Pada tahun 2010 pengeluaran TI di dunia mencapai $ 3,43 triliun, sedangkan pada tahun 2011 Gartner (2011) memperkirakan pengeluaran tersebut mencapai $ 3,69 triliun. Pertanyaan yang muncul adalah apakah pengeluaran TI yang meningkat tersebut menghasilkan nilai ekonomis yang sesuai. Pembentukan Service Desk merupakan salah satu bentuk pengeluaran TI. Kecenderungan yang ditemui saat ini adalah pihak manajemen menempatkan Service Desk hanya sebagai fungsi pendukung dalam pemenuhan kebutuhan layanan TI. Pihak manajemen kurang memahami peranan Service Desk salah satunya dikarenakan tidak adanya informasi seberapa besar nilai ekonomis yang sudah diperoleh dengan adanya pembentukan Service Desk. Pihak manajemen juga belum membandingkan nilai ekonomis yang diperoleh dengan biaya yang dikeluarkan sehingga mereka tidak mengetahui layak tidaknya pembentukan Service Desk secara finansial.
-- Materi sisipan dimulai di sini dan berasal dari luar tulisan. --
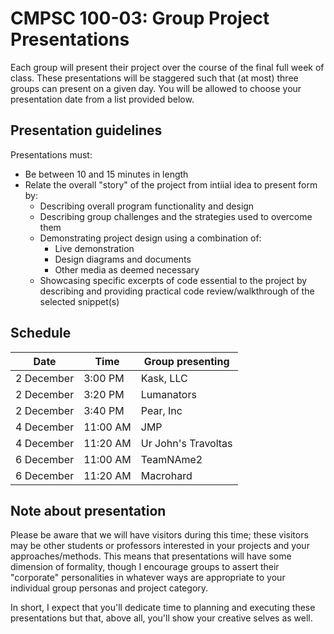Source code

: # CMPSC 100-03: Group Project Presentations

Each group will present their project over the course of the final full week of class. These presentations will be staggered such that (at most) three groups can present on a given day. You will be allowed to choose your presentation date from a list provided below.

## Presentation guidelines

Presentations must:

* Be between 10 and 15 minutes in length
* Relate the overall "story" of the project from intiial idea to present form by:
    * Describing overall program functionality and design
    * Describing group challenges and the strategies used to overcome them
    * Demonstrating project design using a combination of:
        * Live demonstration
        * Design diagrams and documents
        * Other media as deemed necessary
    * Showcasing specific excerpts of code essential to the project by describing and providing practical code review/walkthrough of the selected snippet(s)
    
## Schedule

|Date        | Time           | Group presenting    |
|------------|----------------|---------------------|
| 2 December | 3:00 PM        | Kask, LLC           |
| 2 December | 3:20 PM        | Lumanators          |
| 2 December | 3:40 PM        | Pear, Inc           |
| 4 December | 11:00 AM       | JMP                 |
| 4 December | 11:20 AM       | Ur John's Travoltas |
| 6 December | 11:00 AM       | TeamNAme2           |
| 6 December | 11:20 AM       | Macrohard           |

## Note about presentation

Please be aware that we will have visitors during this time; these visitors may be other students or professors interested in your projects and your approaches/methods. This means that presentations will have some dimension of formality, though I encourage groups to assert their "corporate" personalities in whatever ways are appropriate to your individual group personas and project category.

In short, I expect that you'll dedicate time to planning and executing these presentations but that, above all, you'll show your creative selves as well.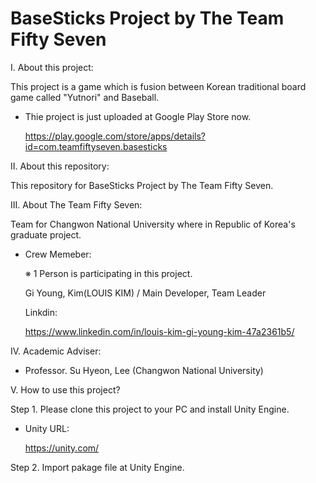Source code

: # BaseSticks Project by The Team Fifty Seven

I. About this project:

This project is a game which is fusion between Korean traditional board game called "Yutnori" and Baseball.

 - Thie project is just uploaded at Google Play Store now.
 
   https://play.google.com/store/apps/details?id=com.teamfiftyseven.basesticks


II. About this repository:

This repository for BaseSticks  Project by The Team Fifty Seven.

III. About The Team Fifty Seven:

Team for Changwon National University where in Republic of Korea's graduate project.

- Crew Memeber:

    ※ 1 Person is participating in this project.

     Gi Young, Kim(LOUIS KIM) / Main Developer, Team Leader
  
     Linkdin:
  
     https://www.linkedin.com/in/louis-kim-gi-young-kim-47a2361b5/
  
 IV. Academic Adviser:

  - Professor. Su Hyeon, Lee (Changwon National University)
  
V. How to use this project?
  
 Step 1. Please clone this project to your PC and install Unity Engine.
 
 - Unity URL:
 
   https://unity.com/
 
 Step 2. Import pakage file at Unity Engine.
Dalam karya akhir ini, penelitian dilakukan untuk mengukur kelayakan finansial pembentukan Service Desk Corporate Shared Service (CSS) di kantor pusat PT Pertamina (Persero). Metode yang digunakan adalah Ranti’s Generic IS/IT Business Value Table dengan pendekatan ITIL V3 dalam menentukan manfaat bisnis yang diperoleh dari layanan Service Desk pada tahun 2011. Pengkuantifikasian yang dilakukan terhadap setiap manfaat bisnis berujung pada didapatkannya total nilai ekonomis. Kelayakan finansial pembentukan Service Desk dapat diketahui dengan cara membandingkan total nilai ekonomis dengan biaya yang dikeluarkan. Apabila total nilai ekonomis lebih tinggi daripada biaya maka Service Desk dinyatakan layak secara finansial, begitu juga sebaliknya. Setelah dilakukan penelitian, total nilai ekonomis yang dihasilkan oleh Service Desk adalah sebesar Rp 7.579.581.976. Pembentukan Service Desk layak secara finansial jika nilai ekonomis dibandingkan dengan Anggaran Biaya Operasi (tanpa upah pekerja) setelah dipotong Absorbed Cost yang berjumlah Rp 6.359.902.439. Di lain pihak pembentukan Service Desk tidak layak secara finansial jika nilai ekonomis dibandingkan dengan Anggaran Biaya Operasi (dengan upah pekerja) setelah dipotong Absorbed Cost yang berjumlah Rp 13.499.234.341. Menyikapi kondisi ini, pihak manajemen perlu untuk mengambil langkah-langkah peningkatan nilai ekonomis.